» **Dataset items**

━━━━

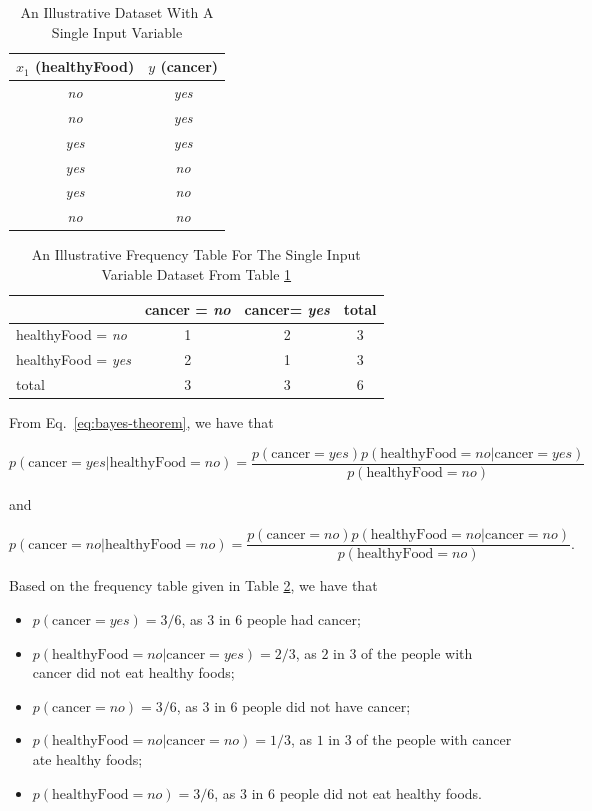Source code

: \begin{table}[ht]
\centering
\caption{An Illustrative Dataset With A Single Input Variable} \label{tab:dataset-single-input}
\begin{tabular}{|c||c|} \hline
$x_1$ (healthyFood) & $y$ (cancer) \\ \hline
\textit{no} & \textit{yes} \\
\textit{no} & \textit{yes} \\
\textit{yes} & \textit{yes} \\
\textit{yes} & \textit{no} \\
\textit{yes} & \textit{no} \\
\textit{no} & \textit{no} \\ \hline
\end{tabular}
\end{table}

\begin{table}[ht]
\centering
\caption{An Illustrative Frequency Table For The Single Input Variable Dataset From Table \ref{tab:dataset-single-input}} \label{tab:frequency-single-input}
\begin{tabular}{|l|c|c|c|} \hline
 & cancer = \textit{no} & cancer= \textit{yes} & total \\ \hline
healthyFood = \textit{no} & 1 & 2 & 3 \\ \hline
healthyFood = \textit{yes} & 2 & 1 & 3 \\ \hline
total & 3 & 3 & 6 \\ \hline
\end{tabular}
\end{table}

From Eq.~\ref{eq:bayes-theorem}, we have that

\[ p(\text{cancer}=\textit{yes}|\text{healthyFood} = \textit{no}) = 
\frac{p(\text{cancer}=\textit{yes}) p(\text{healthyFood} = \textit{no}|\text{cancer}=\textit{yes})}{p(\text{healthyFood} = \textit{no})} \]

and

\[p(\text{cancer}=\textit{no}|\text{healthyFood} = \textit{no}) =
\frac{p(\text{cancer}=\textit{no}) p(\text{healthyFood} = \textit{no}|\text{cancer}=\textit{no})}{p(\text{healthyFood} = \textit{no})} .\]

\vspace{1cm}
Based on the frequency table given in Table \ref{tab:frequency-single-input}, we have that

\begin{itemize}
\item $p(\text{cancer}=\textit{yes}) = 3/6$, as $3$ in $6$ people had cancer;
\item $p(\text{healthyFood} = \textit{no}|\text{cancer}=\textit{yes}) = 2/3$, as $2$ in $3$ of the people with cancer did not eat healthy foods;
\item $p(\text{cancer}=\textit{no}) = 3/6$, as $3$ in $6$ people did not have cancer;
\item $p(\text{healthyFood} = \textit{no}|\text{cancer}=\textit{no}) = 1/3$, as $1$ in $3$ of the people with cancer ate healthy foods;
\item $p(\text{healthyFood} = \textit{no}) = 3/6$, as $3$ in $6$ people did not eat healthy foods.
\end{itemize}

━━━━

» **PROBLEM TO SOLVE**
Your answer should consist only of the lines from the one with "not have cancer;" through the end of the data above, reproduced exactly.

» **OUTPUT OF THE TASK**
\item $p(\text{cancer}=\textit{no}) = 3/6$, as $3$ in $6$ people did not have cancer;
\item $p(\text{healthyFood} = \textit{no}|\text{cancer}=\textit{no}) = 1/3$, as $1$ in $3$ of the people with cancer ate healthy foods;
\item $p(\text{healthyFood} = \textit{no}) = 3/6$, as $3$ in $6$ people did not eat healthy foods.
\end{itemize}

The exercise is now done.